> EXERCISE PROMPT:
Pick out each line of the records in which the word "getting" appears.

> RECORDS FOR THE EXERCISE:
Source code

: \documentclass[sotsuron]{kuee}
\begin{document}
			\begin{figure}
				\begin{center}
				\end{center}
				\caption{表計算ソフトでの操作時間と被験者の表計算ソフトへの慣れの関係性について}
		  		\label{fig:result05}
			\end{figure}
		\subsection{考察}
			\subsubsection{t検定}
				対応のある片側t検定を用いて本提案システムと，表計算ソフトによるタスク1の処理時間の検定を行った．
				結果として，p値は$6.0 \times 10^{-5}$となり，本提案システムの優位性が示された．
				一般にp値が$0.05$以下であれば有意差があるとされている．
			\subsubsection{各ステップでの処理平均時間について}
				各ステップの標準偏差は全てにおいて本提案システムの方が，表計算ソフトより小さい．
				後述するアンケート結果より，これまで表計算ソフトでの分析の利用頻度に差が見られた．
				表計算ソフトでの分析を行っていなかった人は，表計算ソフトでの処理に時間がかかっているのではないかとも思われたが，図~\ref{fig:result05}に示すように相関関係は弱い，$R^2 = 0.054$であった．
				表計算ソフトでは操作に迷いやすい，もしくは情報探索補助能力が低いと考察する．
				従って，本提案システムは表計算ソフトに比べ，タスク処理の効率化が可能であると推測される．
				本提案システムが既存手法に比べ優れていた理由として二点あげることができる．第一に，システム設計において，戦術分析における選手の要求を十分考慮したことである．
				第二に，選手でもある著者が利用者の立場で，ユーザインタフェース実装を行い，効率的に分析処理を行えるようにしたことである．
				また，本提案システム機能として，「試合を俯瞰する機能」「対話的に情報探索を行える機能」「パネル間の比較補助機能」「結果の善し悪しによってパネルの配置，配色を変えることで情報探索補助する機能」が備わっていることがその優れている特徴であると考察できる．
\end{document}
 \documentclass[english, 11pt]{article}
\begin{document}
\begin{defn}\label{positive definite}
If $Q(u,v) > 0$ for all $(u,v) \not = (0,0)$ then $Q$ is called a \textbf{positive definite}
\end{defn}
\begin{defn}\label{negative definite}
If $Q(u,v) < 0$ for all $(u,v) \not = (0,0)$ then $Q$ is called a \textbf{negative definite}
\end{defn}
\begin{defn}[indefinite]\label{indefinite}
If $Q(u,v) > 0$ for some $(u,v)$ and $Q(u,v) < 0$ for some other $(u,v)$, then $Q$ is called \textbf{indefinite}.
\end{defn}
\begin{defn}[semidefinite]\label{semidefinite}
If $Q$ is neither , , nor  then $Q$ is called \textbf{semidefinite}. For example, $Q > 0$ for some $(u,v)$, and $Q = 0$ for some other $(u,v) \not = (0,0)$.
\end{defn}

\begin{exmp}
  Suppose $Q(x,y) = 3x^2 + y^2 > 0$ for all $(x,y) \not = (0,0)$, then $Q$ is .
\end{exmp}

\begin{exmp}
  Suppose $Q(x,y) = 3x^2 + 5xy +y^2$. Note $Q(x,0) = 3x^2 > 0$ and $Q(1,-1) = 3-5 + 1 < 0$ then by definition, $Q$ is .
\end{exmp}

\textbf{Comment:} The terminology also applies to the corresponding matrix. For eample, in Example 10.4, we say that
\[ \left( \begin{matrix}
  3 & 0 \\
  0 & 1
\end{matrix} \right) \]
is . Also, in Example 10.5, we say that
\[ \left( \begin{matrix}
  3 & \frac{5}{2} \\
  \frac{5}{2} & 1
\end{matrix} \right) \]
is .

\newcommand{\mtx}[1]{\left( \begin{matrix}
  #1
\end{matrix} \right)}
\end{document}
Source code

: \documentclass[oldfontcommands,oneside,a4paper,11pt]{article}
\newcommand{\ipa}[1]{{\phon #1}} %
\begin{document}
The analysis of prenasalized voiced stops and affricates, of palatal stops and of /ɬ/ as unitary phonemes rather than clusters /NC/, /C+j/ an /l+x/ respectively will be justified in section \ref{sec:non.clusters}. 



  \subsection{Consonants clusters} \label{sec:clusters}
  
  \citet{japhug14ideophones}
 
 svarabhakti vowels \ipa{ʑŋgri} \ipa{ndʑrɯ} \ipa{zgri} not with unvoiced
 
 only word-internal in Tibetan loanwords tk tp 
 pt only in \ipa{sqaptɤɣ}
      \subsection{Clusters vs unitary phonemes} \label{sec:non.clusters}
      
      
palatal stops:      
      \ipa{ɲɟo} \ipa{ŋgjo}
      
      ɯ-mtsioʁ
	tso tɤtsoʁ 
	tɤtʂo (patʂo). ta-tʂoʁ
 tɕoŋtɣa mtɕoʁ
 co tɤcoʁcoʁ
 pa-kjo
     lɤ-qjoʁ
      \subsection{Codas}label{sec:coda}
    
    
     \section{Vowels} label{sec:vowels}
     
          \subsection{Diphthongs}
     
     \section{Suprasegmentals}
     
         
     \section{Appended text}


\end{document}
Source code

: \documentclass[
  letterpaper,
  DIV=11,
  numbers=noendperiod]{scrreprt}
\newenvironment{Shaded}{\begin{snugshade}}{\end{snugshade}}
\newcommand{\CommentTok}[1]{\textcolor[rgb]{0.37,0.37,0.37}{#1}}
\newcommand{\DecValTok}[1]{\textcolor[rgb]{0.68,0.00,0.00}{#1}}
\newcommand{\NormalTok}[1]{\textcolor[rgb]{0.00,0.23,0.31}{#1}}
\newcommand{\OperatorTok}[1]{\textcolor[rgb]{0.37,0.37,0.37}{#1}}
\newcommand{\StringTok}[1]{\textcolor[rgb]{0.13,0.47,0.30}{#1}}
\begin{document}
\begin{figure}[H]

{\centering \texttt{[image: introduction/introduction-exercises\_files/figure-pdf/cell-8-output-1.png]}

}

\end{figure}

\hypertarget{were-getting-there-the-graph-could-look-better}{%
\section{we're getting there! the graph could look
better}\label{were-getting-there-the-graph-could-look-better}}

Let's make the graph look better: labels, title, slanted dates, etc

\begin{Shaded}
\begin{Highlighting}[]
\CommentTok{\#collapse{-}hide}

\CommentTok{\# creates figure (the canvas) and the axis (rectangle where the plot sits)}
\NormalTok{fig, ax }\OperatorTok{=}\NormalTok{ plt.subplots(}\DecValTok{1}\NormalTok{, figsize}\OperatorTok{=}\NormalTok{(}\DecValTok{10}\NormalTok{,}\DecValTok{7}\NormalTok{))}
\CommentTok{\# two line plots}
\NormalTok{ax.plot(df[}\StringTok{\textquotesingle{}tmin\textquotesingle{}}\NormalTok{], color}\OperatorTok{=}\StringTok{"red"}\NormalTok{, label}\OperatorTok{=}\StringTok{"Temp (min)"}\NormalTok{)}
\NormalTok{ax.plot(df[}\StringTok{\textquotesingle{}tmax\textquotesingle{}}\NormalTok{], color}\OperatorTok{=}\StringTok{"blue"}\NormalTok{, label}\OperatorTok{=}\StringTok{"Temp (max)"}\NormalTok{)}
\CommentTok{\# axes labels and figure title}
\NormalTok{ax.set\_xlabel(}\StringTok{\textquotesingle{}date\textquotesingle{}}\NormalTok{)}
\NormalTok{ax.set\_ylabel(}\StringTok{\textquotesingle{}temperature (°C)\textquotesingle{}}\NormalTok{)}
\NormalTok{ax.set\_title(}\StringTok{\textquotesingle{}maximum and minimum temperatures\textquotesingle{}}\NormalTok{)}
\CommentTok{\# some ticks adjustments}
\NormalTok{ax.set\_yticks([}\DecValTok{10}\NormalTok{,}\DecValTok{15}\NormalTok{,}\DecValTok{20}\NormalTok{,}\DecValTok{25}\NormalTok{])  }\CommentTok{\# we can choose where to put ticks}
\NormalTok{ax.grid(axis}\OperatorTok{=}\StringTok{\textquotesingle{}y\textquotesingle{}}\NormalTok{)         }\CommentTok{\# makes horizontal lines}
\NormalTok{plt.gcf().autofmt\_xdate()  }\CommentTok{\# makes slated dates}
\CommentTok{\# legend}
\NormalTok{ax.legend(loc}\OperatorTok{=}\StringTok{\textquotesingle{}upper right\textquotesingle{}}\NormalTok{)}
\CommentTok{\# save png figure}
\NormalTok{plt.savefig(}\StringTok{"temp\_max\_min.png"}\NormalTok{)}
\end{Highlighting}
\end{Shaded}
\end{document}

> WRITTEN RESPONSE:
\hypertarget{were-getting-there-the-graph-could-look-better}{%
\section{we're getting there! the graph could look
better}\label{were-getting-there-the-graph-could-look-better}}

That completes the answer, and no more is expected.